Tal como todos os políticos, a eurodeputada Ana Gomes chegou a algumas conclusões sobre o caso Sócrates-Salgado. Mas ao contrário de todos os outros políticos, não as guardou para si ou para os seus amigos. Disse-as em voz alta, este fim de semana: “o Partido Socialista prestou-se a ser instrumento de corruptos e de criminosos”, e avisou que quer o congresso do PS a discutir porque foi assim. “Pela regeneração do próprio PS, da política e do próprio país”.
Alguém dirá que é muita coragem para uma militante socialista. Mas Ana Gomes não é apenas a única socialista a dizer o que pensa sobre o caso Sócrates-Salgado. É mais do que isso: é a única figura política, de qualquer partido. Porque a propósito da Operação Marquês, a única coisa que os nossos oligarcas gostam de comentar ao pé do microfone é a “violação do segredo de justiça”, isto é, a publicação pela imprensa das informações que lhe chegam do processo. Sobre isso, não falta a ninguém eloquência. O problema, como é antiga tradição em Portugal, é o “jornalismo de sarjeta”. O Dr. Salazar certamente que estaria de acordo.
Porque é que os outros políticos não dizem nada? Porque o que está em causa no processo Sócrates-Salgado, à medida que o novelo é desfiado pela justiça e pela imprensa, é demasiado grave para a oligarquia se permitir olhá-lo de frente. Não é um episódio isolado de corrupção pessoal, mas um sistema, um “mecanismo”, em que um chefe de governo e um dos maiores banqueiros do país terão, segundo a acusação, conspirado contra a lei e contra o interesse público. Ou seja, um Lava Jato, que só parece mais pequeno, não porque Portugal seja pequeno, mas porque o regime continua a esforçar-se por reduzir tudo a um fait-divers, como se tudo, no fundo, não fosse mais do que um daqueles escândalos privados com que o jet-set dá cor à imprensa popular.
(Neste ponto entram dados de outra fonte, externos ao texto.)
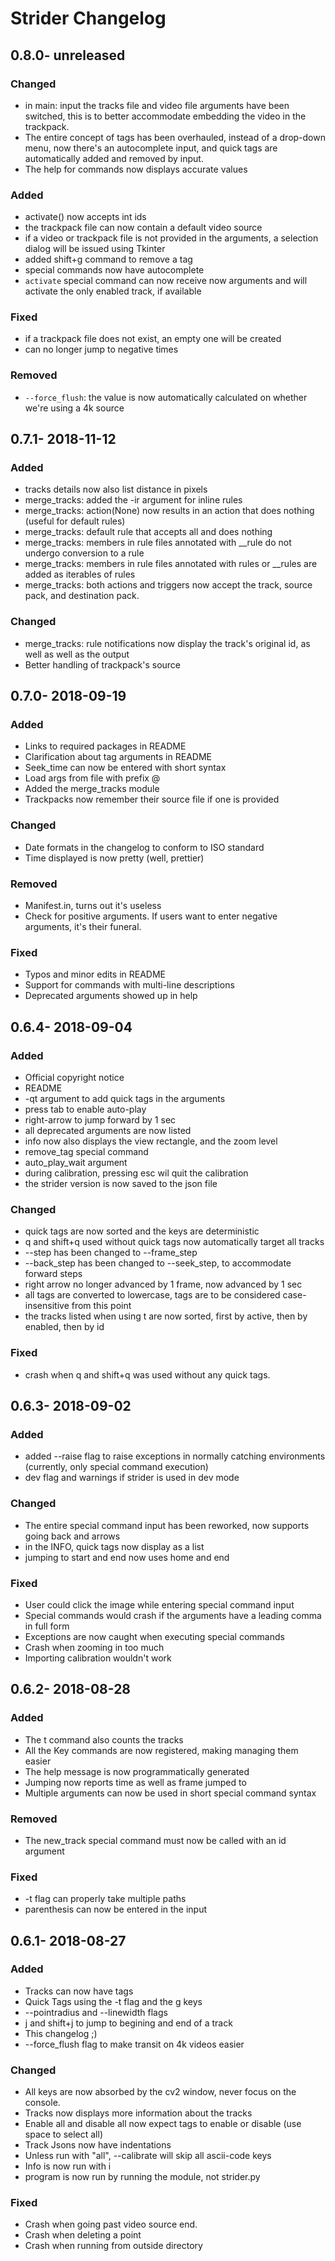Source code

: # Strider Changelog
## 0.8.0- unreleased
### Changed
* in main: input the tracks file and video file arguments have been switched, this is to better accommodate embedding the video in the trackpack.
* The entire concept of tags has been overhauled, instead of a drop-down menu, now there's an autocomplete input, and quick tags are automatically added and removed by input.
* The help for commands now displays accurate values
### Added
* activate() now accepts int ids
* the trackpack file can now contain a default video source
* if a video or trackpack file is not provided in the arguments, a selection dialog will be issued using Tkinter
* added shift+g command to remove a tag
* special commands now have autocomplete
* `activate` special command can now receive now arguments and will activate the only enabled track, if available
### Fixed
* if a trackpack file does not exist, an empty one will be created
* can no longer jump to negative times
### Removed
* `--force_flush`: the value is now automatically calculated on whether we're using a 4k source

## 0.7.1- 2018-11-12
### Added
* tracks details now also list distance in pixels
* merge_tracks: added the -ir argument for inline rules
* merge_tracks: action(None) now results in an action that does nothing (useful for default rules)
* merge_tracks: default rule that accepts all and does nothing
* merge_tracks: members in rule files annotated with __rule do not undergo conversion to a rule
* merge_tracks: members in rule files annotated with rules or __rules are added as iterables of rules
* merge_tracks: both actions and triggers now accept the track, source pack, and destination pack.
### Changed
* merge_tracks: rule notifications now display the track's original id, as well as well as the output
* Better handling of trackpack's source

## 0.7.0- 2018-09-19 
### Added
* Links to required packages in README
* Clarification about tag arguments in README 
* Seek_time can now be entered with short syntax
* Load args from file with prefix @
* Added the merge_tracks module
* Trackpacks now remember their source file if one is provided
### Changed
* Date formats in the changelog to conform to ISO standard
* Time displayed is now pretty (well, prettier)
### Removed
* Manifest.in, turns out it's useless
* Check for positive arguments. If users want to enter negative arguments, it's their funeral.
### Fixed
* Typos and minor edits in README
* Support for commands with multi-line descriptions
* Deprecated arguments showed up in help

## 0.6.4- 2018-09-04
### Added
* Official copyright notice
* README
* -qt argument to add quick tags in the arguments
* press tab to enable auto-play
* right-arrow to jump forward by 1 sec
* all deprecated arguments are now listed
* info now also displays the view rectangle, and the zoom level
* remove_tag special command
* auto_play_wait argument
* during calibration, pressing esc wil quit the calibration
* the strider version is now saved to the json file
### Changed
* quick tags are now sorted and the keys are deterministic
* q and shift+q used without quick tags now automatically target all tracks
* --step has been changed to --frame_step
* --back_step has been changed to --seek_step, to accommodate forward steps
* right arrow no longer advanced by 1 frame, now advanced by 1 sec
* all tags are converted to lowercase, tags are to be considered case-insensitive from this point
* the tracks listed when using t are now sorted, first by active, then by enabled, then by id
### Fixed
* crash when q and shift+q was used without any quick tags.

## 0.6.3- 2018-09-02
### Added
* added --raise flag to raise exceptions in normally catching environments (currently, only special command execution)
* dev flag and warnings if strider is used in dev mode
### Changed
* The entire special command input has been reworked, now supports going back and arrows 
* in the INFO, quick tags now display as a list
* jumping to start and end now uses home and end
### Fixed
* User could click the image while entering special command input
* Special commands would crash if the arguments have a leading comma in full form
* Exceptions are now caught when executing special commands  
* Crash when zooming in too much
* Importing calibration wouldn't work

## 0.6.2- 2018-08-28
### Added
* The t command also counts the tracks
* All the Key commands are now registered, making managing them easier
* The help message is now programmatically generated
* Jumping now reports time as well as frame jumped to
* Multiple arguments can now be used in short special command syntax 
### Removed
* The new_track special command must now be called with an id argument
### Fixed
* -t flag can properly take multiple paths
* parenthesis can now be entered in the input

## 0.6.1- 2018-08-27
### Added
* Tracks can now have tags
* Quick Tags using the -t flag and the g keys
* --pointradius and --linewidth flags
* j and shift+j to jump to begining and end of a track
* This changelog ;)
* --force_flush flag to make transit on 4k videos easier
### Changed
* All keys are now absorbed by the cv2 window, never focus on the console.
* Tracks now displays more information about the tracks
* Enable all and disable all now expect tags to enable or disable (use space to select all)
* Track Jsons now have indentations
* Unless run with "all", --calibrate will skip all ascii-code keys
* Info is now run with i
* program is now run by running the module, not strider.py 
### Fixed
* Crash when going past video source end.
* Crash when deleting a point
* Crash when running from outside directory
Entretanto, os acusados, suspeitos e implicados insistem em manter-se no palco, enfrentando com desfaçatez e absurdo toda a evidência. Na plateia, os oligarcas guardam silêncio, incluindo os antigos justiceiros do BE e do PCP. Tal como não deram pelas cativações de Centeno, também não dão pelo que se vai sabendo do que terá sido, segundo a justiça e a imprensa, o império de Sócrates e de Salgado entre 2005 e 2011.
De facto, não é só coragem que falta. Falta também uma alternativa. Se tivessem de ser tiradas todas as consequências desta história, que aconteceria? Infelizmente, e ao contrário do que espera Ana Gomes, o PS, a política e o país não parecem capazes de regeneração. É por isso que somos governados, não apenas pelo PS, mas exactamente pelas mesmas pessoas que estiveram no governo de José Sócrates. A sociedade portuguesa gera rotação no poder quando o dinheiro acaba, como vimos em 2002 ou em 2011. Mas já não gera alternativas, como constatámos em 2015, com o regresso dos colegas de Sócrates, e agora, com a liquidação do PSD por Rui Rio. A divergência económica em relação à Europa, o endividamento e o envelhecimento da população tiraram ânimo e independência à sociedade portuguesa. Em Espanha, a revolta contra a corrupção fez nascer o Ciudadanos; em França, a invalidez dos velhos partidos gerou Macron. Aqui, há vozes isoladas, como Ana Gomes.
Mas se está calada, nem por isso a oligarquia está quieta. Move-se — para se defender. O grande desígnio nacional é agora o afastamento da procuradora-geral da república. Porque se na política só há uma Ana Gomes, quem sabe se na justiça também só há – ou só possa haver — uma Joana Marques Vidal? Talvez baste afastá-la para, utilizando a metáfora de Ana Gomes, a tartaruga poder continuar com a cabeça dentro da carapaça.